Your manager is now faced with a decision: “Do I sub in a pinch hitter and take my pitcher out of the game, or do I let him hit and pray that he makes something happen?” It is a lose/lose situation that frustrates both fans and managers.

If you are a fan of an American League team, you likely have never dealt with this frustration as your team is allowed to have a Designated Hitter (DH) which does not exist in the National League.

The MLB should not get rid of the DH. In fact, it should expand the DH into the National League to create an equal playing field between the two leagues and create more excitement in the game.

This is one of the most heavily debated topics among baseball fans, and in this article we will dive into why it is a good idea for the MLB to keep the DH and expand it into the National League.

Pitchers Can’t Hit

In the shortened 2020 season, the MLB flirted with the idea of a universal DH by allowing both the American and National League’s to have a DH hit for the pitcher, and the numbers prove that this should continue.

In 2020, National League DHs hit a combined .235 with a .731 OPS compared to 2019 where pitchers hit .131 with a .329 OPS.

The MLB has sought several rule changes of late to help produce more offense and excitement in the game. These numbers show that adding a DH in the National League has proven to lead to more offensive production.

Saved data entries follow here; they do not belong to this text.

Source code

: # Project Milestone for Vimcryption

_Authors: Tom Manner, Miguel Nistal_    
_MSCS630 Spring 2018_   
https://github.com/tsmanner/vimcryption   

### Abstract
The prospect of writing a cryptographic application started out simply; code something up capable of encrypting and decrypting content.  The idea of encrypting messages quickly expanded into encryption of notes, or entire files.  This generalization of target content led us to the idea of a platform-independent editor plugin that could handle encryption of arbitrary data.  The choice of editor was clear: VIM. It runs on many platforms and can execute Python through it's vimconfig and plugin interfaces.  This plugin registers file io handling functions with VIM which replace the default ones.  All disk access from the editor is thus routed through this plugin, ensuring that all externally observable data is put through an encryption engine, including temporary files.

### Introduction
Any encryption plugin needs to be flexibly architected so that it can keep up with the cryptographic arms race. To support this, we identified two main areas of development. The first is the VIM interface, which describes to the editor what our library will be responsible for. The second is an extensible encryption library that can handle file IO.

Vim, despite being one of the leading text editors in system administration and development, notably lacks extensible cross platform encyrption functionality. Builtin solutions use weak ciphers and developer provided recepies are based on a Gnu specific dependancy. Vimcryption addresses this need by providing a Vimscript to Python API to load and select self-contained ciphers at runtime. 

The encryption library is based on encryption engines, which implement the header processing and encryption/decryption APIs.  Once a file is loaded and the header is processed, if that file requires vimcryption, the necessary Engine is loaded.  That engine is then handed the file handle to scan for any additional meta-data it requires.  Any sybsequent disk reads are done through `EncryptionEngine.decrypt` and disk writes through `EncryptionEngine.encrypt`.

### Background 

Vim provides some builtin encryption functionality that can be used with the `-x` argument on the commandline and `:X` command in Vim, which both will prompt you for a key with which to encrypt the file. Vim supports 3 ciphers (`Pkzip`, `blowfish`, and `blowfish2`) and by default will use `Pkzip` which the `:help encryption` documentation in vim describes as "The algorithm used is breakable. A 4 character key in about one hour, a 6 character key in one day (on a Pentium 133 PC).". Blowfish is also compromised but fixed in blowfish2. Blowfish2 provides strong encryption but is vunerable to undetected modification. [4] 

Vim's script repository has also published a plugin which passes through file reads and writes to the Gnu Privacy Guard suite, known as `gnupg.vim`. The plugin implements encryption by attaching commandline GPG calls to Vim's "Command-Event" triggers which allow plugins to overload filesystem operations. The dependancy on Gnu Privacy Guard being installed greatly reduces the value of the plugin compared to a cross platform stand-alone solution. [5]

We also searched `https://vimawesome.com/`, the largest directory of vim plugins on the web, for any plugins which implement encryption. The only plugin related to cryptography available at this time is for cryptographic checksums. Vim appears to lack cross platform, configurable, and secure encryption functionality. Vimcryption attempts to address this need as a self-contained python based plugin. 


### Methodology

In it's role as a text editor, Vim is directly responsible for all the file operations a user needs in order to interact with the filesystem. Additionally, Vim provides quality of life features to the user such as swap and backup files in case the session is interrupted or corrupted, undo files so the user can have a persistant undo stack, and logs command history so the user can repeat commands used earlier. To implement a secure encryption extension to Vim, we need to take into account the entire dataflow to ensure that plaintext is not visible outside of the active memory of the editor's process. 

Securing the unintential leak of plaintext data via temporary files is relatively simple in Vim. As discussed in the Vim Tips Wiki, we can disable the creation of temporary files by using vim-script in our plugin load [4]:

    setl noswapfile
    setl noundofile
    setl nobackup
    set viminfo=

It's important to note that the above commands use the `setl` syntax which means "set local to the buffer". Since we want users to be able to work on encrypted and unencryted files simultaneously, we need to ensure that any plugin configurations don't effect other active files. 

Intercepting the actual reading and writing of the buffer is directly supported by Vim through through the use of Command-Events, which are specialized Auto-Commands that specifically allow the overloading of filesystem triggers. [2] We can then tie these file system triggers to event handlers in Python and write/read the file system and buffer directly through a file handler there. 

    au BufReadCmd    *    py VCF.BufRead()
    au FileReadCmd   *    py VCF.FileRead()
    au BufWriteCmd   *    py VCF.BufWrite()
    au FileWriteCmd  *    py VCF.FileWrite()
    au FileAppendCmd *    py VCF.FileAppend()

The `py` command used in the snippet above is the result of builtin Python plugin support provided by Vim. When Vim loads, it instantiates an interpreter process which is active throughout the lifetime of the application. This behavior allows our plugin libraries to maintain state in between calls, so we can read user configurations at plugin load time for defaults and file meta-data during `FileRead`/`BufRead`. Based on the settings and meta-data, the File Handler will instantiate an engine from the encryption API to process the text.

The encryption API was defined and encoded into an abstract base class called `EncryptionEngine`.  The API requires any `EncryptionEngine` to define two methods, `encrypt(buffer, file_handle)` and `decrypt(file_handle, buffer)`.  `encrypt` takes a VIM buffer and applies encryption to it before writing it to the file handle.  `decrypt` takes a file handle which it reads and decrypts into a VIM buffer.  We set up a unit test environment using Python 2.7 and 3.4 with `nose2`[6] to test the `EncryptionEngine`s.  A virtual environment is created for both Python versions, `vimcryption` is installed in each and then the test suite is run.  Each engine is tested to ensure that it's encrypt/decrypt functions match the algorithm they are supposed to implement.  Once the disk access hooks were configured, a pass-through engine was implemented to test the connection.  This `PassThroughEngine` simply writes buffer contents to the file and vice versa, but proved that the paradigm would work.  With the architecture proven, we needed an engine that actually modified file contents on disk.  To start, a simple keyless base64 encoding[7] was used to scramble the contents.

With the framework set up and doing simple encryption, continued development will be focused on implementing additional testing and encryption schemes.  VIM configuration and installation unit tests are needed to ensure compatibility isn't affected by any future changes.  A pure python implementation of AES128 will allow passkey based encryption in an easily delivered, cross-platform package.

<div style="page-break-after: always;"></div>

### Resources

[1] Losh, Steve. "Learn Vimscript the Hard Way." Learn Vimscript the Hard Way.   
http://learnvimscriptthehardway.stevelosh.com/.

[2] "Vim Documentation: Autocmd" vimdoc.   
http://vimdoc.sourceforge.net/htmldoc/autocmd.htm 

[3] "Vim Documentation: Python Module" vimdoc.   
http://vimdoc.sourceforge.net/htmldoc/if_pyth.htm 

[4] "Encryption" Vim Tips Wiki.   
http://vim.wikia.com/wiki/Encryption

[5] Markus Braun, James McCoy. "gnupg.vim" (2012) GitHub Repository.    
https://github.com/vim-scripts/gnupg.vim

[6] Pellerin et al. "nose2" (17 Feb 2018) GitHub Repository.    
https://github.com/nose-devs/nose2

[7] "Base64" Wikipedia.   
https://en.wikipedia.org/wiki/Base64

Also, adding a DH in the National League creates more opportunities for power hitters who may struggle defensively. As a league that is trying to expand its reach to younger fans, wouldn’t the MLB want its best hitters to get more opportunities to hit home runs.

Moreover, this decreases the opportunities for pitchers to get hurt while doing something they aren’t very good at and allows them to focus on doing what they are: pitching.

Adding the Designated Hitter to the National League also creates fair competition between the leagues.

Only allowing the DH in one league gives American League teams an unfair advantage when signing power hitters as free agents. In turn, it gives the National League an unfair advantage when signing free agent pitchers because it is known as a weaker offensive league.

What other professional sports league plays by different rules in one league/conference than the other? The MLB is the only one, and it is time to change that.

There are so many advantages to adding the DH to the National League that the MLB would be crazy not to consider doing it in the future.

Why Do Some Want to Get Rid of the DH?

There are indeed some fans who consider themselves “baseball purists” and want to get rid of the DH altogether.

The main reason these fans want to completely abolish the DH is because they believe it is not the way baseball was meant to be played.

The MLB implemented the DH rule in 1973. Before that year, pitchers had to hit for themselves in both leagues.

Baseball purists would argue that adding this rule made the job of the American League manager easier because he no longer had to make strategic decisions regarding when and how to replace his pitcher via bullpen calls, pinch hitters, double switches, etc.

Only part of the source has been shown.